Sherilyn MacGregor, Beyond Mothering Earth: Ecological Citizenship and the Politics of Care (Vancouver: University of British Columbia Press 2006)

BEYOND MOTHERING EARTH is an excellent piece of scholarship that provides a theoretical, empirical, and strategic exploration of the project of feminist ecological citizenship. In setting forth this exploration, MacGregor presents a significant alternative to more familiar ecofeminist analyses. This work consists of a theoretical exploration of the intersection of ecological politics with feminism and a second part based upon interviews conducted with thirty activist women at the turn of the 21st century. A third dimension is apparent throughout the work, for it is the intersection of theory with empirical evidence that enables MacGregor to explore strategies for political action.

The theoretical portion of this work engages a wide-ranging literature, beginning and returning most frequently to ecofeminist writing, but also addressing green political thought and citizenship theory in detail. MacGregor's writing is very effective, her style is clear and comprehensive, and I would strongly recommend Beyond Mothering Earth for its accessible, insightful survey of the intersections between the international literatures of feminism, green scholarship, and political theory.

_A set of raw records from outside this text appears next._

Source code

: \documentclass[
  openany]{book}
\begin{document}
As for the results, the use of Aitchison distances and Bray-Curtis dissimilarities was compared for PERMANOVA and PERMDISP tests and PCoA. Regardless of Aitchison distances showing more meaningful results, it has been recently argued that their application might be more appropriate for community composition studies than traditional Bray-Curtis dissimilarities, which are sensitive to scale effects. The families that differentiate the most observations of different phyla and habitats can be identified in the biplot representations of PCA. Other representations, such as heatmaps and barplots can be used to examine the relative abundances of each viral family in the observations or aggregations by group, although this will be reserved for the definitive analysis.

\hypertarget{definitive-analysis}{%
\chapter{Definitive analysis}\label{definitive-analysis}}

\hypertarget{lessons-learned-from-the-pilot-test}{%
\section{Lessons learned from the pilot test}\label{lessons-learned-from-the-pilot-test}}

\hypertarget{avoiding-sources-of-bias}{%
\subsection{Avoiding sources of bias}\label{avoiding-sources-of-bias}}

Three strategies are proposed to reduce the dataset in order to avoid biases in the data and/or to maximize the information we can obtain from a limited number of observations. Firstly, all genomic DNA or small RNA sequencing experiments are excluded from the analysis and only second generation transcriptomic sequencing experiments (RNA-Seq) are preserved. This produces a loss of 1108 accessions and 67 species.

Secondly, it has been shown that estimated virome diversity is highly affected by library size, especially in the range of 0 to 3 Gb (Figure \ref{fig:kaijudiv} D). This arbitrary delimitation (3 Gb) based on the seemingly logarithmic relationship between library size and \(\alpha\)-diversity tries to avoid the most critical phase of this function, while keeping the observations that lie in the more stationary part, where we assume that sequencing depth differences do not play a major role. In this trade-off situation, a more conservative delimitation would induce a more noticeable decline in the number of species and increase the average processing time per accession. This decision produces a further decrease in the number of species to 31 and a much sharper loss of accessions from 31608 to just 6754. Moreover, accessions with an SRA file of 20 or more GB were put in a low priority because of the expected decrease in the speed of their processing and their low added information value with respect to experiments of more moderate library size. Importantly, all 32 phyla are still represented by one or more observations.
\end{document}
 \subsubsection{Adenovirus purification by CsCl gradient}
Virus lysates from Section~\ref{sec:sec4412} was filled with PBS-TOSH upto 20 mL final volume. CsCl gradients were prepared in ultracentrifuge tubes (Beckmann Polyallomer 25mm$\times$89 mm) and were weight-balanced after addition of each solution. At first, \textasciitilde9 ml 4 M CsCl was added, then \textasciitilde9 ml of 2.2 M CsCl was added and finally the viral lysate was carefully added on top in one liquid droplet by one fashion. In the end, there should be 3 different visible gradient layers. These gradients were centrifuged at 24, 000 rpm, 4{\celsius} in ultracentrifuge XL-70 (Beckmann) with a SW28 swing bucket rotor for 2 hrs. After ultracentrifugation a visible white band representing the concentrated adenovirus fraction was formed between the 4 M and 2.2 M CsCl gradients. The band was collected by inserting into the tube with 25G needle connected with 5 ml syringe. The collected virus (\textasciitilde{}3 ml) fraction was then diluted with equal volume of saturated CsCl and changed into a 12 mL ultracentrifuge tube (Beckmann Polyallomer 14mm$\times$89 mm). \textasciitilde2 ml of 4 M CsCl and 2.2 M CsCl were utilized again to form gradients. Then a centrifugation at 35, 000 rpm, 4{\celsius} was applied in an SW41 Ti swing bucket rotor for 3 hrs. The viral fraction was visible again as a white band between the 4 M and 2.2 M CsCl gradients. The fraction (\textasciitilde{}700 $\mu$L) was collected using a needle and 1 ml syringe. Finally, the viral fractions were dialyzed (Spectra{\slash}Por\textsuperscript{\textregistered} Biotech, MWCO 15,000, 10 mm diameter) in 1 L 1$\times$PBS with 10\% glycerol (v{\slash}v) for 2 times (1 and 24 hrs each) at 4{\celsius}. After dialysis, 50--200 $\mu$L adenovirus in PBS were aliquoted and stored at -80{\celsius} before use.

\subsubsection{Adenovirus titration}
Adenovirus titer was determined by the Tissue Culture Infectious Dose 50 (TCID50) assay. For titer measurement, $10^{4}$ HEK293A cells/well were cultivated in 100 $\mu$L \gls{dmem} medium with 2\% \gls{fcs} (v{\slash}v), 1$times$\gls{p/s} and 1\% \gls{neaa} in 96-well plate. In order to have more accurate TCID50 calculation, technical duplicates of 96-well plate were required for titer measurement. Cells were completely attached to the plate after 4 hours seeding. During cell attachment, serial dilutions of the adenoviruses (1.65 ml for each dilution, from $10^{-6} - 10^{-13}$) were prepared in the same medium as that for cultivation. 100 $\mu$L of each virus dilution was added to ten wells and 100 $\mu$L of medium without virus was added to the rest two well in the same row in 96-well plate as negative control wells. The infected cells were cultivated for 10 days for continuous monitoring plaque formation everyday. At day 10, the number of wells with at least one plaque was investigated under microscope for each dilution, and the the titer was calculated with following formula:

MacGregor briefly traces the evolution of ecofeminism, and how it has drawn upon changes in feminist theory, to highlight two areas of emphasis which she feels undermine the project as a whole. MacGregor persuasively critiques the "non-strategy" of using maternalism as a means for women to enhance their voice within green politics. Much like first-wave maternal feminists, many prominent ecofeminists such as Carolyn Merchant and Ariel Salleh emphasize how women's maternal caring work grants them a distinct nurturing perspective that shapes their relationships to the natural world and provides the foundation for alternative social relationships to nature. MacGregor is not the first scholar to point out the limitations of this approach; she builds here upon a wider anti-essentialist critique and one which refuses to use women's subordinate roles, past and present, as an avenue to effect radical environmental change. MacGregor's other key criticism takes issue with the importance of lived experience and grassroots activism to ecofeminist alternatives, which she argues "reifies and accepts uncritically the experiences and knowledges of activist and non-academic women."(39) MacGregor is especially concerned that when ecofeminists have appropriated the grassroots they have also dismissed how these activists have themselves engaged with and at times rejected ecofeminist symbols and theory. MacGregor's treatment of ecofeminist writings is a pointed but generally balanced critique of a diverse body of writing.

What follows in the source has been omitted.